On Tue, Sep 06, 2022 at 02:37:47PM +0200, Florian Weimer wrote:
> > On Mon, Aug 22, 2022 at 4:01 PM Florian Weimer <fweimer@...hat.com> wrote:
> > I did some research on the 'sibcalls' you mentioned above. Feel like
> > It's a little similar to 'inline', and makes the callee use the same stack
> > frame with the caller, which obviously will influence the result of
> > '__builtin_return_address'.

Sibling calls are essentially calls that can be replaced by jumps (aka
"tail call"), without needing a separate entry point to the callee.

Different targets can have a slightly different implementation and
definition of what exactly is a sibling call, but that's the gist.

> > Hmm......but I'm not able to find any attribute to disable this optimization.
> > Do you have any ideas?
> 
> Unless something changed quite recently, GCC does not allow disabling
> the optimization with a simple attribute (which would have to apply to
> function pointers as well, not functions).

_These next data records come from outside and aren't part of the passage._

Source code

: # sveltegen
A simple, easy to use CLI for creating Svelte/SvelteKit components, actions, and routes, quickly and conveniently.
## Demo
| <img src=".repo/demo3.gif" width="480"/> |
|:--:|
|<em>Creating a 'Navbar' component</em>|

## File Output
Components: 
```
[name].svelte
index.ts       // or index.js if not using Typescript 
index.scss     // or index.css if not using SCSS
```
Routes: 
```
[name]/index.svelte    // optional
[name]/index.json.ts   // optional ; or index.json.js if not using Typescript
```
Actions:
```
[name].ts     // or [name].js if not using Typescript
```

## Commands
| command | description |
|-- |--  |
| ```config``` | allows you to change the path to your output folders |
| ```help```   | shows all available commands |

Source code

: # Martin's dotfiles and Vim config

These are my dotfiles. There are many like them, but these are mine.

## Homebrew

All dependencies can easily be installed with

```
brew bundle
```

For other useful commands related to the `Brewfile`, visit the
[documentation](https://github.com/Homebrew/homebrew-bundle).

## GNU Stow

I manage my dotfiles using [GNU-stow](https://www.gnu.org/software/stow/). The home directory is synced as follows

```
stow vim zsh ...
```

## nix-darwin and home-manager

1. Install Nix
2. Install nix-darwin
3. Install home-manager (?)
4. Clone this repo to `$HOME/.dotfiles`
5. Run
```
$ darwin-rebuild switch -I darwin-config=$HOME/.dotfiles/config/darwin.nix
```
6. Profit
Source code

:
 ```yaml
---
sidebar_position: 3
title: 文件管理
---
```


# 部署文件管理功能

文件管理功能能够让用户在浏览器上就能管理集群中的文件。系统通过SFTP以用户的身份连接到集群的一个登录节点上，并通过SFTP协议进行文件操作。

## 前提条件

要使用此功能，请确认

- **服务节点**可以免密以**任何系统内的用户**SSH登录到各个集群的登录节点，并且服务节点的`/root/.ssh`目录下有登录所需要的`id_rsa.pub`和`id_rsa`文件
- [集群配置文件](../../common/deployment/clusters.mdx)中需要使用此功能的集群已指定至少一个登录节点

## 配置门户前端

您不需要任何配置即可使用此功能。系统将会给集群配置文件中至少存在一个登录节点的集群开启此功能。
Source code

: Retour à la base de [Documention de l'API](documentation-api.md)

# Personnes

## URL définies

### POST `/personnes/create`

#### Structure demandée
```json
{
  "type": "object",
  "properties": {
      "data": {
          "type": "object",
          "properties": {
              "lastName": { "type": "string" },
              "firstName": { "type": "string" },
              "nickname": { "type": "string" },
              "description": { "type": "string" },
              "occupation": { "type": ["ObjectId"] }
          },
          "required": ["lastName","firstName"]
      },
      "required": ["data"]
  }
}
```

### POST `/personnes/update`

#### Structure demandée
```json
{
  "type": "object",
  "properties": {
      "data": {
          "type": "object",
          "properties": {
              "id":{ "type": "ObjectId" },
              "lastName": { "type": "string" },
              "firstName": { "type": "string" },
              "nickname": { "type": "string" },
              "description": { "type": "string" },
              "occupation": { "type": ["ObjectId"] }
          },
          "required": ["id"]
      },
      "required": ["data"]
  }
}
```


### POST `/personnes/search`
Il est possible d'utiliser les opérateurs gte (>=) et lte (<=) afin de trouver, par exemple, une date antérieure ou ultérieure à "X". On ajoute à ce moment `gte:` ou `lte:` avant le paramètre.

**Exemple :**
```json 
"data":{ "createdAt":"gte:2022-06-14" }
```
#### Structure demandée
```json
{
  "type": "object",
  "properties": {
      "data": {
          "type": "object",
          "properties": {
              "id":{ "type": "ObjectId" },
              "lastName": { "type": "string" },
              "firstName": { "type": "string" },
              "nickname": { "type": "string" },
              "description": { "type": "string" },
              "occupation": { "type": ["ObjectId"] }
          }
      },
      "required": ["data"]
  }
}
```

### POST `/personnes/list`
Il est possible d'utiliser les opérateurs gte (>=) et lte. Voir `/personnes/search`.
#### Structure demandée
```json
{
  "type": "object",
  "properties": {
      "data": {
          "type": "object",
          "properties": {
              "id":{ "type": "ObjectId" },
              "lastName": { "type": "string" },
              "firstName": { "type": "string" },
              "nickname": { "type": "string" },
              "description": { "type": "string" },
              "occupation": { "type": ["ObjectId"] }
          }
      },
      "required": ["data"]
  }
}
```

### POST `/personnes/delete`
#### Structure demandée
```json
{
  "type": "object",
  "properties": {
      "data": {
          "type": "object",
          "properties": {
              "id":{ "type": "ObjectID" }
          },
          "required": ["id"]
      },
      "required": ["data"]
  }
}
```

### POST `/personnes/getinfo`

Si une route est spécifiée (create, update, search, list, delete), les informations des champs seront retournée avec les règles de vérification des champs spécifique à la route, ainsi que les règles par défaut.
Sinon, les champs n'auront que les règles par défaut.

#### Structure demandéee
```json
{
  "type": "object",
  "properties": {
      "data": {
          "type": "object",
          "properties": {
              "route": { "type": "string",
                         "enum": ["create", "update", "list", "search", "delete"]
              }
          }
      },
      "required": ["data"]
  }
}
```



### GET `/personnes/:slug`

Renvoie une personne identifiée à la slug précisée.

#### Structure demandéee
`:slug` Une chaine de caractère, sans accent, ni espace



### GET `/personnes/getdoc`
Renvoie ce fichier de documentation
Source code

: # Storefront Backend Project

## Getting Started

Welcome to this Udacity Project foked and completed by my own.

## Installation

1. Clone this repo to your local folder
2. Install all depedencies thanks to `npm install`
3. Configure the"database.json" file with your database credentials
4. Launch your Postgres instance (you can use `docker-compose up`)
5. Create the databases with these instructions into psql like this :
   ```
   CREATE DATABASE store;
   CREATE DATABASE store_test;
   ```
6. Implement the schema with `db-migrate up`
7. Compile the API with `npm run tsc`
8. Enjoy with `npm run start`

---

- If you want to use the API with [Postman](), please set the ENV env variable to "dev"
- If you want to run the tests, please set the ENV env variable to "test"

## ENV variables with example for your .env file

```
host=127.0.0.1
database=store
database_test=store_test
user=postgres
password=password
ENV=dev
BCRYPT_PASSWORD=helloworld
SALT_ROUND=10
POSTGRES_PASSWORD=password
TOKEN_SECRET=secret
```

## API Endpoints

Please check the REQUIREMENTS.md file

It isn't specified what a sibling call exactly *is*, certainly not on C
level (only in the generated machine code), and the details differs per
target.

> asm ("") barriers that move
> out a call out of the tail position are supposed to prevent the
> optimization.

Not just "supposed": they work 100%.  The asm has to stay after the
function call by the fundamental rules of C (the function call having a
sequence point, and the asm a side effect).


void g(void);
void f(void)
{
	g();		// This can not be optimised to a jump...
	asm("");	// ... because it has to stay before this.